Secondo il dottor Anthony Fauci, direttore del “National Institute of Allergy and Infectious Diseases”, i più moderni trattamenti contro l’Hiv sono efficaci contro questo e altri ceppi, ma l’identificazione di uno nuovo fornisce una mappa più completa di come si evolve la malattia. “Non c’è motivo di farsi prendere dal panico o addirittura di preoccuparsi: non ci sono molte persone che ne sono infettate”.
Perché la comunità scientifica possa dichiarare di trovarsi di fronte ad un nuovo sottotipo, devono essere rilevati tre casi: i primi due sono stati individuati in Congo nel 1983 e nel 1990. I due ceppi erano molto insoliti e non corrispondevano ad altri ceppi: il terzo campione trovato in Congo è stato raccolto nel 2001 come parte di uno studio volto a prevenire la trasmissione del virus da madre a figlio. Il campione era piccolo, e mentre sembrava simile ai due campioni più vecchi, gli scienziati hanno deciso di testare l’intero genoma per essere sicuri. All’epoca, non esisteva la tecnologia per determinare se questo fosse un nuovo sottotipo.
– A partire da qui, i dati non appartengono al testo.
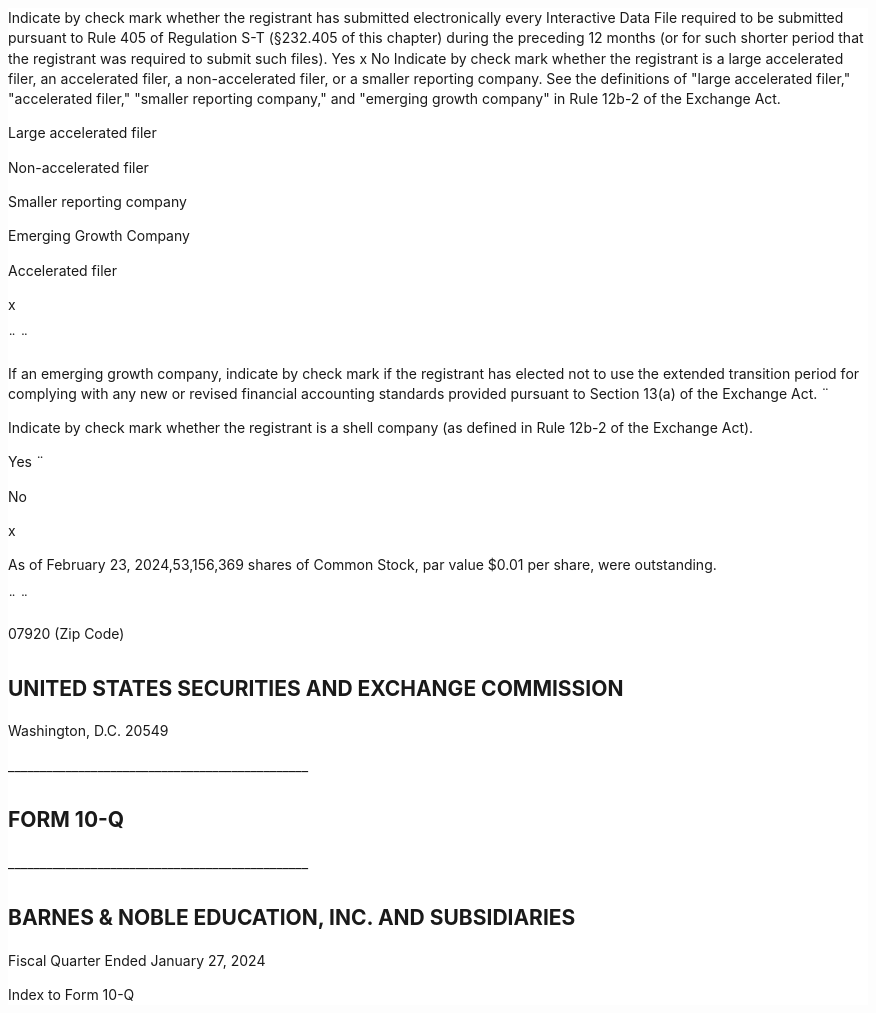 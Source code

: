 Indicate by check mark whether the registrant has submitted electronically every Interactive Data File required to be submitted pursuant to Rule 405 of Regulation S-T (§232.405 of this chapter) during the preceding 12 months (or for such shorter period that the registrant was required to submit such files). Yes x No Indicate by check mark whether the registrant is a large accelerated filer, an accelerated filer, a non-accelerated filer, or a smaller reporting company. See the definitions of "large accelerated filer," "accelerated filer," "smaller reporting company," and "emerging growth company" in Rule 12b-2 of the Exchange Act.

Large accelerated filer

Non-accelerated filer

Smaller reporting company

Emerging Growth Company

Accelerated filer

x

¨ ¨

If an emerging growth company, indicate by check mark if the registrant has elected not to use the extended transition period for complying with any new or revised financial accounting standards provided pursuant to Section 13(a) of the Exchange Act. ¨

Indicate by check mark whether the registrant is a shell company (as defined in Rule 12b-2 of the Exchange Act).

Yes ¨

No

x

As of February 23, 2024,53,156,369 shares of Common Stock, par value $0.01 per share, were outstanding.

¨ ¨

07920 (Zip Code)

UNITED STATES SECURITIES AND EXCHANGE COMMISSION
------------------------------------------------

Washington, D.C. 20549

\_\_\_\_\_\_\_\_\_\_\_\_\_\_\_\_\_\_\_\_\_\_\_\_\_\_\_\_\_\_\_\_\_\_\_\_\_\_\_\_\_\_\_\_\_\_\_

FORM 10-Q
---------

\_\_\_\_\_\_\_\_\_\_\_\_\_\_\_\_\_\_\_\_\_\_\_\_\_\_\_\_\_\_\_\_\_\_\_\_\_\_\_\_\_\_\_\_\_\_\_

BARNES & NOBLE EDUCATION, INC. AND SUBSIDIARIES
-----------------------------------------------

Fiscal Quarter Ended January 27, 2024

Index to Form 10-Q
Così, gli scienziati della Abbott e dell’Università del Missouri hanno sviluppato nuove tecniche per studiare e mappare il campione del 2001: “Come cercare un ago in un pagliaio, e poi tentare di tirare fuori l’ago con una calamita”. Le equipe sono state in grado di sequenziare completamente il campione, il che significa un quadro completo di ciò che è, e determinare che si tratta del sottotipo L del Gruppo M.
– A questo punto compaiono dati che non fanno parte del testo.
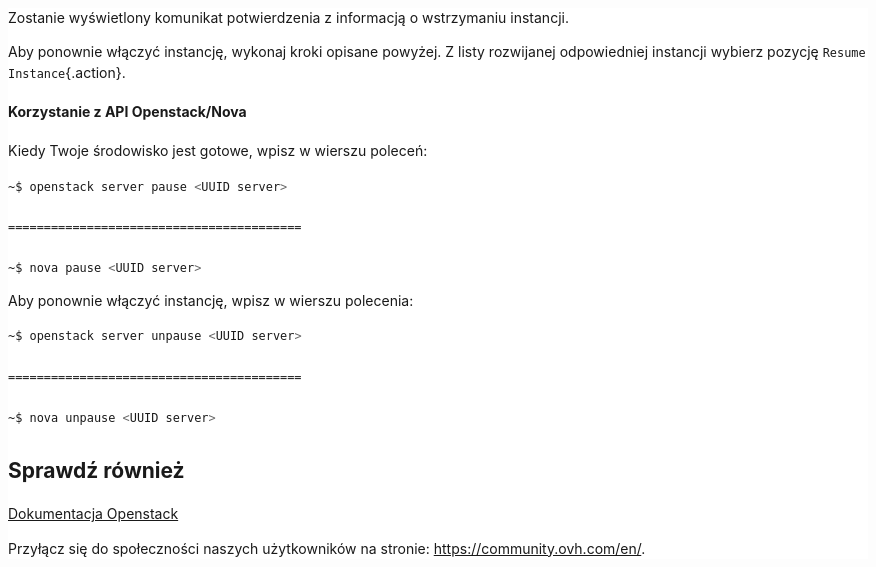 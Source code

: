 Zostanie wyświetlony komunikat potwierdzenia z informacją o wstrzymaniu instancji.

Aby ponownie włączyć instancję, wykonaj kroki opisane powyżej. Z listy rozwijanej odpowiedniej instancji wybierz pozycję `Resume Instance`{.action}.

#### Korzystanie z API Openstack/Nova

Kiedy Twoje środowisko jest gotowe, wpisz w wierszu poleceń:

```bash
~$ openstack server pause <UUID server>

=========================================

~$ nova pause <UUID server>
```

Aby ponownie włączyć instancję, wpisz w wierszu polecenia:

```bash
~$ openstack server unpause <UUID server>

=========================================

~$ nova unpause <UUID server>
```

## Sprawdź również

[Dokumentacja Openstack](https://docs.openstack.org/mitaka/user-guide/cli_stop_and_start_an_instance.html)

Przyłącz się do społeczności naszych użytkowników na stronie: <https://community.ovh.com/en/>.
Non è chiaro come questa variante del virus possa avere un impatto diverso sull’organismo: le attuali terapie contro l’Hiv possono combattere un’ampia varietà di ceppi virali, e si ritiene che possano combattere anche il nuovo. “La scoperta ci ricorda che per porre fine alla pandemia di Hiv dobbiamo continuare a pensare che questo virus si evolve di continuo e utilizzare gli ultimi progressi nella tecnologia medica e le risorse per monitorarne l’evoluzione”, è stato il commento della dottoressa Carole McArthur, professore del dipartimento di scienze orali e cranio-facciali presso l’Università del Missouri.
Secondo l’Organizzazione Mondiale della Sanità, circa 36,7 milioni di persone al mondo convivono con l’Hiv, e l’UNAIDS stima che nel 2016 siano state infettate circa 1,8 milioni di persone.